=== Work request ===
Using the data that follows, state the number of lines holding the word "resume", and give no other output.

Data extracts START

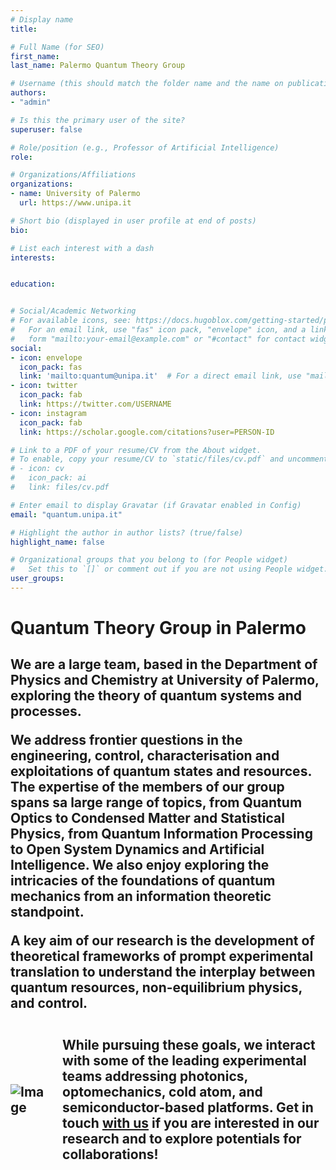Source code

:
 ```yaml
---
# Display name
title: 

# Full Name (for SEO)
first_name: 
last_name: Palermo Quantum Theory Group

# Username (this should match the folder name and the name on publications)
authors:
- "admin"

# Is this the primary user of the site?
superuser: false

# Role/position (e.g., Professor of Artificial Intelligence)
role: 

# Organizations/Affiliations
organizations:
- name: University of Palermo
  url: https://www.unipa.it

# Short bio (displayed in user profile at end of posts)
bio: 

# List each interest with a dash
interests:


education:


# Social/Academic Networking
# For available icons, see: https://docs.hugoblox.com/getting-started/page-builder/#icons
#   For an email link, use "fas" icon pack, "envelope" icon, and a link in the
#   form "mailto:your-email@example.com" or "#contact" for contact widget.
social:
- icon: envelope
  icon_pack: fas
  link: 'mailto:quantum@unipa.it'  # For a direct email link, use "mailto:test@example.org".
- icon: twitter
  icon_pack: fab
  link: https://twitter.com/USERNAME
- icon: instagram
  icon_pack: fab
  link: https://scholar.google.com/citations?user=PERSON-ID

# Link to a PDF of your resume/CV from the About widget.
# To enable, copy your resume/CV to `static/files/cv.pdf` and uncomment the lines below.
# - icon: cv
#   icon_pack: ai
#   link: files/cv.pdf

# Enter email to display Gravatar (if Gravatar enabled in Config)
email: "quantum.unipa.it"

# Highlight the author in author lists? (true/false)
highlight_name: false

# Organizational groups that you belong to (for People widget)
#   Set this to `[]` or comment out if you are not using People widget.
user_groups:
---
```

<html lang="en">
    <body>
      <h1>Quantum Theory Group in Palermo</h1>
      <h2>
      <p>We are a large team, based in the Department of Physics and Chemistry at University of Palermo, exploring the theory of quantum systems and processes.
      <p>
      We address frontier questions in the engineering, control, characterisation and exploitations of quantum states and resources. The expertise of the members of our group spans sa large range of topics, from Quantum Optics to Condensed Matter and Statistical Physics, from Quantum Information Processing to Open System Dynamics and Artificial Intelligence. We also enjoy exploring the intricacies of the foundations of quantum mechanics from an information theoretic standpoint.
      <p>
      A key aim of our research is the development of theoretical frameworks of prompt experimental translation to understand the interplay between quantum resources, non-equilibrium physics, and control.
      </p>
      <div style="display: flex; align-items: center;">
      <img src="foto-gruppo.png" alt="Image" style="max-width: 50%; margin-right: 20px;">
      <div style="flex-grow: 1;">
      <p> While pursuing these goals, we interact with some of the leading experimental teams addressing photonics, optomechanics, cold atom, and semiconductor-based platforms.
      Get in touch <a href="mailto:indirizzo@email.com">with us</a> if you are interested in our research and to explore potentials for collaborations!
      </p>
      </div>
      </div> 
    </body>
</html>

Data extracts END

=== Answer section ===
2